Code

Opened 2 years ago

Closed 22 months ago

Last modified 3 months ago

#18251 closed Bug (fixed)

multithreading deadlock in django.models.loading.get_apps

Reported by: harm Owned by: nobody
Component: Core (Other) Version: 1.3
Severity: Normal Keywords:
Cc: Triage Stage: Ready for checkin
Has patch: no Needs documentation: no
Needs tests: no Patch needs improvement: no
Easy pickings: no UI/UX: no

Description

On a production site we have encountered deadlocks, which after fierce investigation pointed to the django internals.

We use a deployment: apache/mod_wsgi
apache config:

WSGIDaemonProcess <name_here> processes=1 threads=10 umask=0002 display-name=%{GROUP} stack-size=524288

details of deadlock

During the bootstrap of django, so the first requests it handles, a classic ABBA deadlock can occur.
This results in that django never boots, and that NO requests are handled. Just restarting apache works, (hoping that the same deadlock does not appear again).

description of deadlock

thread A                                                   thread B

 request foo      
 import foo.views.py 
 import foo.models.py                                      request 'bar'
                                                           import bar.models.py (acquires import lock B)
 bootstraps django
 calls django.models.loading.get_apps()                      
    self.write_lock.acquire()  (lock A!)
    load app apps
    . . .                                                  django.models.loading.get_apps()
    import bar.models.py  (takes import lock. lock B!)     self.write_lock.acquire()  (lock A!)
    
    <Blocked>                                              <Blocked>
    

NB: this exact deadlock was actually seen in stracktraces. This is not a guess.

How to reproduce

its hard to reproduce, you need high volume traffic + multithreaded deployement + a big enough application that different urls trigger compelete different code paths in your project.

I am not able to produce a simple test project that demonstrates this problem

We had a 100% reproducible setup, where the site would lock up (almost) every time when we touched wsgi.py during peak hours of the day.
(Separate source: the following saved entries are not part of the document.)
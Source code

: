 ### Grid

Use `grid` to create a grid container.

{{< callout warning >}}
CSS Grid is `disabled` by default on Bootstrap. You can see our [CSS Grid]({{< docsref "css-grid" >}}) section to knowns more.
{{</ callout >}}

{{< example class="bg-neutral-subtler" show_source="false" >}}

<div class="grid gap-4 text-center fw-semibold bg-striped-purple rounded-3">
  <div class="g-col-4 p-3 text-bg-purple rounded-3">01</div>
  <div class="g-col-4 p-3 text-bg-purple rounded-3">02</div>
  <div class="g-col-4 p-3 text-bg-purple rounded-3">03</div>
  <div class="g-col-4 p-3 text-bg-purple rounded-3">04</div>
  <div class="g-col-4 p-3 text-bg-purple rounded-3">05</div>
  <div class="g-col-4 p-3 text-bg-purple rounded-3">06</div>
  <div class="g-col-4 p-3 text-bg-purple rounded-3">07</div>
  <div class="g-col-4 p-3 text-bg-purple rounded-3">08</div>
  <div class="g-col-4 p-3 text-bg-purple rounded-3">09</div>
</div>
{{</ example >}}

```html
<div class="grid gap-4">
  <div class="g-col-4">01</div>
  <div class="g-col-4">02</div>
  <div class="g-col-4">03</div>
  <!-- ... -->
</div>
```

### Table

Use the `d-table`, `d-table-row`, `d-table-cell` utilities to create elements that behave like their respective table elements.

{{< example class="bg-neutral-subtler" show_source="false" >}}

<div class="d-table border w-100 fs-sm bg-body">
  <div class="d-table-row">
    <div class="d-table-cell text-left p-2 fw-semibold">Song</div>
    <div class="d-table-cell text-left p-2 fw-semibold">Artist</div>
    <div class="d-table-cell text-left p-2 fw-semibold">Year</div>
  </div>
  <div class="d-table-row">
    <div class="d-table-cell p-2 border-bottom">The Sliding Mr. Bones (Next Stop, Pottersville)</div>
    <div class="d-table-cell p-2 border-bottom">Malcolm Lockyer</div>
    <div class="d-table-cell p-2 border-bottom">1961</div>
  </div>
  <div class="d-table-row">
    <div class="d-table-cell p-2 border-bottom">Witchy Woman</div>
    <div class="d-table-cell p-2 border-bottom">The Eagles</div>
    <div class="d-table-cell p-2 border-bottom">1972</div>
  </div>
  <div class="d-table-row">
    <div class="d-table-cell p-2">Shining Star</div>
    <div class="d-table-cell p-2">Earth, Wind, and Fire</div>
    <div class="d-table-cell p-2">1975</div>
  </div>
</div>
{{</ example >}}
  1. When you have a projects that is not multithreaded deployed -> this problem does not happen
  2. When your application has a limited set of urls/views so that all initial calls follow same code paths -> this problem does not happen
  3. When application has low traffic (the very first request can finish, without other requests beeing made) -> this problem does not happen.

Workaround

We use the attached DjangoWSGIHandler wrapper as a workaround. That solved the problem 100 % for us.
Its a drop-in replacement for DjangoWSGIHandler and effectively disables multithreading the first few request (allowing django to bootstrap properly), and only afther the first requests act multitheading again.

Please consider if this workaround should be applied to django itself. (Put the Lock HIGHER the chain, to the wsgi handler level)

Fix

Some init locking should be adding to DjangoWSGIHandler around the complete request.
django.core.handlers.wsgi.WSGIHandler() has such lock around middleware loading.

   if self._request_middleware is None:
               self.initLock.acquire()

Something similar should be around the complete request, not just middleware loading.
But only the very first request.

Attachments (2)

workaround.py (3.0 KB) - added by harm 2 years ago.
workaround (not a fix) wrapper around DjangoWSGIHandler
threading_lock.tar.gz (4.9 KB) - added by akaariai 2 years ago.

Download all attachments as: .zip

Change History (20)

Changed 2 years ago by harm

workaround (not a fix) wrapper around DjangoWSGIHandler

comment:1 Changed 2 years ago by jezdez

  • Component changed from Uncategorized to Core (Other)
  • Needs documentation unset
  • Needs tests unset
  • Patch needs improvement unset
  • Triage Stage changed from Unreviewed to Accepted
  • Type changed from Uncategorized to Bug

comment:2 Changed 2 years ago by akaariai

Could this work: in WSGIHandler, when serving request do:

from django.db.models.loading import app_cache_ready, get_apps
if not app_cache_ready():
    get_apps()

I didn't put any lock in there - I think the get_apps call should be safe as it pretty much immediately acquires the write_lock of app_cache. You don't even need the if not app_cache_ready(), as get_apps() returns immediately if apps are already loaded. It reads better to me that way..

Can you report if this works?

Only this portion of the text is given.